Saved data entries
= = = = = = =
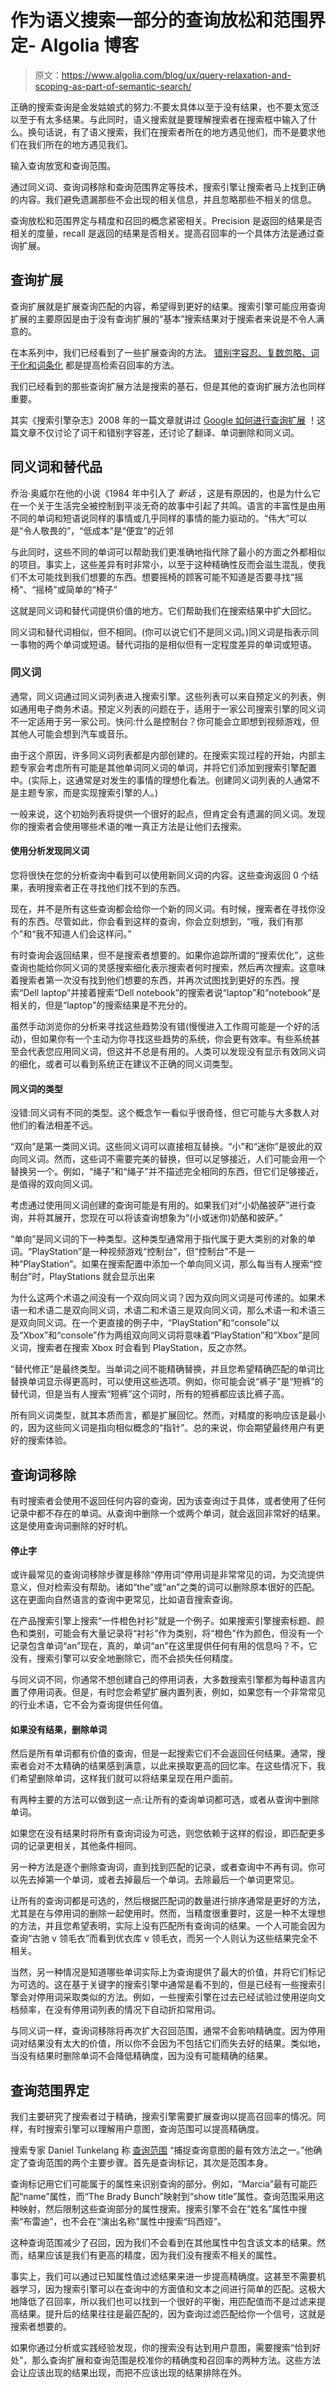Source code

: # 作为语义搜索一部分的查询放松和范围界定- Algolia 博客

> 原文：<https://www.algolia.com/blog/ux/query-relaxation-and-scoping-as-part-of-semantic-search/>

正确的搜索查询是金发姑娘式的努力:不要太具体以至于没有结果，也不要太宽泛以至于有太多结果。与此同时，语义搜索就是要理解搜索者在搜索框中输入了什么。换句话说，有了语义搜索，我们在搜索者所在的地方遇见他们，而不是要求他们在我们所在的地方遇见我们。

输入查询放宽和查询范围。

通过同义词、查询词移除和查询范围界定等技术，搜索引擎让搜索者马上找到正确的内容。我们避免遗漏那些不会出现的相关信息，并且忽略那些不相关的信息。

查询放松和范围界定与精度和召回的概念紧密相关。Precision 是返回的结果是否相关的度量，recall 是返回的结果是否相关。提高召回率的一个具体方法是通过查询扩展。

## [](#query-expansion)查询扩展

查询扩展就是扩展查询匹配的内容，希望得到更好的结果。搜索引擎可能应用查询扩展的主要原因是由于没有查询扩展的“基本”搜索结果对于搜索者来说是不令人满意的。

在本系列中，我们已经看到了一些扩展查询的方法。 [错别字容忍、复数忽略、词干化和词条化](https://www.searchenginejournal.com/nlp-nlu-semantic-search/444694/?itm_source=site-search&itm_medium=site-search&itm_campaign=site-search) 都是提高检索召回率的方法。

我们已经看到的那些查询扩展方法是搜索的基石，但是其他的查询扩展方法也同样重要。

其实《搜索引擎杂志》2008 年的一篇文章就讲过 [Google 如何进行查询扩展](https://www.searchenginejournal.com/what-is-google-query-expansion-cases-and-examples/7924/) ！这篇文章不仅讨论了词干和错别字容差，还讨论了翻译、单词删除和同义词。

## [](#synonyms-and-alternatives)同义词和替代品

乔治·奥威尔在他的小说《1984 年中引入了 *新话* ，这是有原因的，也是为什么它在一个关于生活完全被控制到平淡无奇的故事中引起了共鸣。语言的丰富性是由用不同的单词和短语说同样的事情或几乎同样的事情的能力驱动的。“伟大”可以是“令人敬畏的”，“低成本”是“便宜”的近邻

与此同时，这些不同的单词可以帮助我们更准确地指代除了最小的方面之外都相似的项目。事实上，这些差异有时非常小，以至于这种精确性反而会滋生混乱，使我们不太可能找到我们想要的东西。想要摇椅的顾客可能不知道是否要寻找“摇椅”、“摇椅”或简单的“椅子”

这就是同义词和替代词提供价值的地方。它们帮助我们在搜索结果中扩大回忆。

同义词和替代词相似，但不相同。(你可以说它们不是同义词。)同义词是指表示同一事物的两个单词或短语。替代词指的是相似但有一定程度差异的单词或短语。

### [](#synonyms)同义词

通常，同义词通过同义词列表进入搜索引擎。这些列表可以来自预定义的列表，例如通用电子商务术语。预定义列表的问题在于，适用于一家公司搜索引擎的同义词不一定适用于另一家公司。快问:什么是控制台？你可能会立即想到视频游戏，但其他人可能会想到汽车或音乐。

由于这个原因，许多同义词列表都是内部创建的。在搜索实现过程的开始，内部主题专家会考虑所有可能是其他单词同义词的单词，并将它们添加到搜索引擎配置中。(实际上，这通常是对发生的事情的理想化看法。创建同义词列表的人通常不是主题专家，而是实现搜索引擎的人。)

一般来说，这个初始列表将提供一个很好的起点，但肯定会有遗漏的同义词。发现你的搜索者会使用哪些术语的唯一真正方法是让他们去搜索。

#### 使用分析发现同义词

您将很快在您的分析查询中看到可以使用新同义词的内容。这些查询返回 0 个结果，表明搜索者正在寻找他们找不到的东西。

现在，并不是所有这些查询都会给你一个新的同义词。有时候，搜索者在寻找你没有的东西。尽管如此，你会看到这样的查询，你会立刻想到，“哦，我们有那个”和“我不知道人们会这样问。”

有时查询会返回结果，但不是搜索者想要的。如果你追踪所谓的“搜索优化”，这些查询也能给你同义词的灵感搜索细化表示搜索者何时搜索，然后再次搜索。这意味着搜索者第一次没有找到他们想要的东西，并再次试图找到更好的东西。搜索“Dell laptop”并接着搜索“Dell notebook”的搜索者说“laptop”和“notebook”是相关的，但是“laptop”的搜索结果是不充分的。

虽然手动浏览你的分析来寻找这些趋势没有错(慢慢进入工作周可能是一个好的活动)，但如果你有一个主动为你寻找这些趋势的系统，你会更有效率。有些系统甚至会代表您应用同义词，但这并不总是有用的。人类可以发现没有显示有效同义词的细化，或者可以看到系统正在建议不正确的同义词类型。

#### 同义词的类型

没错:同义词有不同的类型。这个概念乍一看似乎很奇怪，但它可能与大多数人对他们的看法相差不远。

“双向”是第一类同义词。这些同义词可以直接相互替换。“小”和“迷你”是彼此的双向同义词。然而，这些词不需要完美的替换，但可以足够接近，人们可能会用一个替换另一个。例如，“绳子”和“绳子”并不描述完全相同的东西，但它们足够接近，是值得的双向同义词。

考虑通过使用同义词创建的查询可能是有用的。如果我们对“小奶酪披萨”进行查询，并将其展开，您现在可以将该查询想象为“(小或迷你)奶酪和披萨。”

“单向”是同义词的下一种类型。这种类型通常用于指代属于更大类别的对象的单词。“PlayStation”是一种视频游戏“控制台”，但“控制台”不是一种“PlayStation”。如果在搜索配置中添加一个单向同义词，那么每当有人搜索“控制台”时，PlayStations 就会显示出来

为什么这两个术语之间没有一个双向同义词？因为双向同义词是可传递的。如果术语一和术语二是双向同义词，术语二和术语三是双向同义词，那么术语一和术语三是双向同义词。在一个更直接的例子中，“PlayStation”和“console”以及“Xbox”和“console”作为两组双向同义词将意味着“PlayStation”和“Xbox”是同义词，搜索者在搜索 Xbox 时会看到 PlayStation，反之亦然。

“替代修正”是最终类型。当单词之间不能精确替换，并且您希望精确匹配的单词比替换单词显示得更高时，可以使用这些选项。例如，你可能会说“裤子”是“短裤”的替代词，但是当有人搜索“短裤”这个词时，所有的短裤都应该比裤子高。

所有同义词类型，就其本质而言，都是扩展回忆。然而，对精度的影响应该是最小的，因为这些同义词是指向相似概念的“指针”。总的来说，你会期望最终用户有更好的搜索体验。

## [](#query-word-removal)查询词移除

有时搜索者会使用不返回任何内容的查询，因为该查询过于具体，或者使用了任何记录中都不存在的单词。从查询中删除一个或两个单词，就会返回非常好的结果。这是使用查询词删除的好时机。

#### 停止字

或许最常见的查询词移除步骤是移除“停用词”停用词是非常常见的词，为交流提供意义，但对检索没有帮助。诸如“the”或“an”之类的词可以删除原本很好的匹配。这在更面向自然语言的查询中更常见，比如语音搜索查询。

在产品搜索引擎上搜索“一件橙色衬衫”就是一个例子。如果搜索引擎搜索标题、颜色和类别，可能会有大量记录将“衬衫”作为类别，将“橙色”作为颜色，但没有一个记录包含单词“an”现在，真的，单词“an”在这里提供任何有用的信息吗？不，它没有，搜索引擎可以安全地删除它，而不会损失任何精度。

与同义词不同，你通常不想创建自己的停用词表，大多数搜索引擎都为每种语言内置了停用词表。但是，有时您会希望扩展内置列表，例如，如果您有一个非常常见的行业术语，它不会为查询提供任何值。

#### 如果没有结果，删除单词

然后是所有单词都有价值的查询，但是一起搜索它们不会返回任何结果。通常，搜索者会对不太精确的结果感到满意，以此来换取更高的回忆率。在这些情况下，我们希望删除单词，这样我们就可以将结果呈现在用户面前。

有两种主要的方法可以做到这一点:让所有的查询单词都可选，或者从查询中删除单词。

如果您在没有结果时将所有查询词设为可选，则您依赖于这样的假设，即匹配更多词的记录更相关，其他条件相同。

另一种方法是逐个删除查询词，直到找到匹配的记录，或者查询中不再有词。你可以先去掉第一个单词，或者去掉最后一个单词。去除最后一个单词更常见。

让所有的查询词都是可选的，然后根据匹配词的数量进行排序通常是更好的方法，尤其是在与停用词的删除一起使用时。然而，当精度很重要时，这是一种不太理想的方法，并且您希望表明，实际上没有匹配所有查询词的结果。一个人可能会因为查询“古驰 v 领毛衣”而看到优衣库 v 领毛衣，而另一个人则认为这些结果完全不相关。

当然，另一种情况是知道哪些单词实际上为查询提供了最大的价值，并将它们标记为可选的。这在基于关键字的搜索引擎中通常是看不到的，但是已经有一些搜索引擎会对停用词采取类似的方法。例如，一些搜索引擎在过去已经试验过使用逆向文档频率，在没有停用词列表的情况下自动折扣常用词。

与同义词一样，查询词移除将再次扩大召回范围，通常不会影响精确度。因为停用词对结果没有太大的价值，所以你不会因为不包括它们而失去好的结果。类似地，当没有结果时删除单词不会降低精确度，因为没有可能精确的结果。

## [](#query-scoping)查询范围界定

我们主要研究了搜索者过于精确，搜索引擎需要扩展查询以提高召回率的情况。同样，有时搜索引擎可以理解用户意图，查询范围可以提高精确度。

搜索专家 Daniel Tunkelang 称 [查询范围](https://queryunderstanding.com/query-scoping-ed61b5ec8753) “捕捉查询意图的最有效方法之一。”他确定了查询范围的两个主要步骤。首先是查询标记，其次是范围本身。

查询标记用它们可能属于的属性来识别查询的部分。例如，“Marcia”最有可能匹配“name”属性，而“The Brady Bunch”映射到“show title”属性。查询范围采用这种映射，然后限制这些查询部分的属性搜索。搜索引擎不会在“姓名”属性中搜索“布雷迪”，也不会在“演出名称”属性中搜索“玛西娅”。

这种查询范围减少了召回，因为我们不会看到在其他属性中包含该文本的结果。然而，结果应该是我们有更高的精度，因为我们没有搜索不相关的属性。

事实上，我们可以通过已知属性值过滤结果来进一步提高精确度。这甚至不需要机器学习，因为搜索引擎可以在查询中的方面值和文本之间进行简单的匹配。这极大地降低了召回率，所以我们也可以找到一个很好的平衡，用匹配值而不是过滤来提高结果。提升后的结果往往是最匹配的，因为查询过滤匹配给你一个信号，这就是搜索者想要的。

如果你通过分析或实践经验发现，你的搜索没有达到用户意图，需要搜索“恰到好处”，那么查询扩展和查询范围是校准你的精确度和召回率的两种方法。这些方法会让应该出现的结果出现，而把不应该出现的结果排除在外。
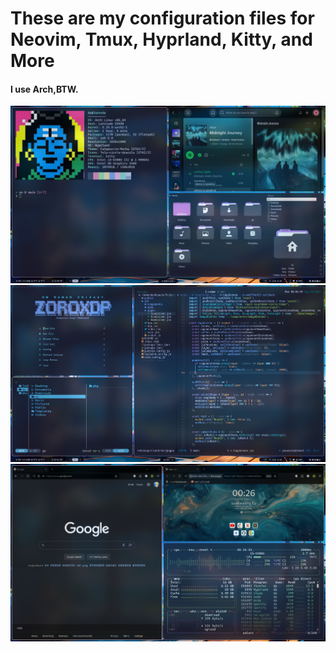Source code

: # These are my configuration files for Neovim, Tmux, Hyprland, Kitty, and More
#### I use Arch,BTW.

![alt text](https://github.com/zoroxdp/Dotfiles//blob/main/.config/Screenshots/SS1.png?raw=true)
![alt text](https://github.com/zoroxdp/Dotfiles//blob/main/.config/Screenshots/SS2.png?raw=true)
![alt text](https://github.com/zoroxdp/Dotfiles//blob/main/.config/Screenshots/SS3.png?raw=true)
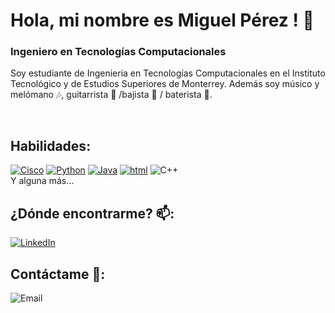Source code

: #  Hola, mi nombre es Miguel Pérez ! 👋
### Ingeniero en Tecnologías Computacionales

Soy estudiante de Ingenieria en Tecnologías Computacionales en el Instituto Tecnológico y de Estudios Superiores de Monterrey. Además soy músico y melómano 🎶, guitarrista 🎸 /bajista 🎸 / baterista 🥁.


</br>

## Habilidades:
[![Cisco](https://img.shields.io/badge/Cisco-yellow?style=for-the-badge&logo=cisco&logoColor=white&labelColor=101010)]()
[![Python](https://img.shields.io/badge/Python-yellow?style=for-the-badge&logo=python&logoColor=white&labelColor=101010)]()
[![Java](https://img.shields.io/badge/Java-007396?style=for-the-badge&logo=java&logoColor=white&labelColor=101010)]()
[![html](https://img.shields.io/badge/html-007396?style=for-the-badge&logo=html&logoColor=white&labelColor=101010)]()
![C++](https://img.shields.io/badge/C++-0095D5?style=for-the-badge&logo=C++&logoColor=white&labelColor=101010)</br>
Y alguna más...

## ¿Dónde encontrarme? 📫:
[![LinkedIn](https://img.shields.io/badge/LinkedIn-Miguel_Perez-0077B5?style=for-the-badge&logo=linkedin&logoColor=white&labelColor=101010)](https://www.linkedin.com/in/miguel-%C3%A1ngel-p%C3%A9rez-%C3%A1vila-4b808b266/)

## Contáctame 💬:
![Email](https://img.shields.io/badge/mapa.eclipsed@outlook.com-44a3f1?style=for-the-badge&logo=gmail&logoColor=white&labelColor=101010)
= = = = = = =
## Task instructions
Give again, word for word, every line from the top of the data through the line with "其实《搜索引擎杂志》2008 年的一篇文章就讲过 [Google", both ends included, and exclude the pictures.

## Exercise output
Source code

: # 作为语义搜索一部分的查询放松和范围界定- Algolia 博客

> 原文：<https://www.algolia.com/blog/ux/query-relaxation-and-scoping-as-part-of-semantic-search/>

正确的搜索查询是金发姑娘式的努力:不要太具体以至于没有结果，也不要太宽泛以至于有太多结果。与此同时，语义搜索就是要理解搜索者在搜索框中输入了什么。换句话说，有了语义搜索，我们在搜索者所在的地方遇见他们，而不是要求他们在我们所在的地方遇见我们。

输入查询放宽和查询范围。

通过同义词、查询词移除和查询范围界定等技术，搜索引擎让搜索者马上找到正确的内容。我们避免遗漏那些不会出现的相关信息，并且忽略那些不相关的信息。

查询放松和范围界定与精度和召回的概念紧密相关。Precision 是返回的结果是否相关的度量，recall 是返回的结果是否相关。提高召回率的一个具体方法是通过查询扩展。

## [](#query-expansion)查询扩展

查询扩展就是扩展查询匹配的内容，希望得到更好的结果。搜索引擎可能应用查询扩展的主要原因是由于没有查询扩展的“基本”搜索结果对于搜索者来说是不令人满意的。

在本系列中，我们已经看到了一些扩展查询的方法。 [错别字容忍、复数忽略、词干化和词条化](https://www.searchenginejournal.com/nlp-nlu-semantic-search/444694/?itm_source=site-search&itm_medium=site-search&itm_campaign=site-search) 都是提高检索召回率的方法。

我们已经看到的那些查询扩展方法是搜索的基石，但是其他的查询扩展方法也同样重要。

其实《搜索引擎杂志》2008 年的一篇文章就讲过 [Google 如何进行查询扩展](https://www.searchenginejournal.com/what-is-google-query-expansion-cases-and-examples/7924/) ！这篇文章不仅讨论了词干和错别字容差，还讨论了翻译、单词删除和同义词。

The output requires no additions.